OK, OK. Maybe that isn’t precisely the logic being employed by those segments of the American military who would like to deploy the Active
Denial System to Afghanistan. I’m sure they’re telling themselves
that the generally non-lethal microwave weapon is a better, safer crowd
control alternative than an M-16. But those ray-gun advocates better
think long and hard about the Taliban’s propaganda bonanza when news
leaks of the Americans zapping Afghans until
they feel roasted alive.
Because, apparently, the Active Denial System is “in Afghanistan for testing.”
An Air Force military officer and a civilian employee at the Air Force Research Laboratory are just two of the people telling Danger Room
co-founder Sharon
Weinberger that the vehicle-mounted “block 2″ version of the pain
ray is in the warzone, but hasn’t been used in combat.
[Update: "We are currently not testing the Active Denial System in Afghanistan," Kelley Hughes, spokesperson for the Joint Non-Lethal Weapons Directorate, tells Danger Room.
So I ask her: Has it been tested previously? She hems and haws. "I'm not gonna get into operational," Hughes answers.
Hughes also disputes the assertion that Active Denial creates a burning feeling. "It's an intolerable heating sensation," she says. "Like opening up an oven door."]

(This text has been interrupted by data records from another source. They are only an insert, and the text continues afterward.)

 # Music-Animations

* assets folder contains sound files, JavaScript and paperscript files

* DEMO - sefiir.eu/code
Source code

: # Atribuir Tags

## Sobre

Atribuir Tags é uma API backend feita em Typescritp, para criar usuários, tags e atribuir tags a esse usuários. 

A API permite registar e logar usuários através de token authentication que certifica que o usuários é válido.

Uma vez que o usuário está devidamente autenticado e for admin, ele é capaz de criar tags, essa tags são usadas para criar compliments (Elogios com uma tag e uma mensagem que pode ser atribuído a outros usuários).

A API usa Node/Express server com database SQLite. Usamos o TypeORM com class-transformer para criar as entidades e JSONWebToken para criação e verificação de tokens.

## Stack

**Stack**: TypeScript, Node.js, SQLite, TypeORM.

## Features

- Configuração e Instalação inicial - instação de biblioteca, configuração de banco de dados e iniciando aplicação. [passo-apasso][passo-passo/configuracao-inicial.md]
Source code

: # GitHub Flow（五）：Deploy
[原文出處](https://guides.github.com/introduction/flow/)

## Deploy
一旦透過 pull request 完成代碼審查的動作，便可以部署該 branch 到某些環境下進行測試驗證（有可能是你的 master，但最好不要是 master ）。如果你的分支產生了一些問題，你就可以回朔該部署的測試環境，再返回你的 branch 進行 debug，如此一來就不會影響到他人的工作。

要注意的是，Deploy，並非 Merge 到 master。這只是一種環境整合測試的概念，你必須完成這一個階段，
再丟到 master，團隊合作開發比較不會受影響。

For years, the military insisted that the Active Denial System — known as the “Holy
Grail” of crowd control — was oh-so-close to battlefield deployment.
But a host of technical
issues hampered the ray gun: everything from overheating
to poor performance in the rain. Safety concerns lingered; a test
subject had to be airlifted to a burn center after being zapped by the
weapon. (He eventually made a full recovery.) And then there were
concerns about “the atmospherics” — how the
locals might react — when they learned that the United States had
turned a people-roaster on ‘em. “Not
politically tenable,” the Defense Science Board concluded.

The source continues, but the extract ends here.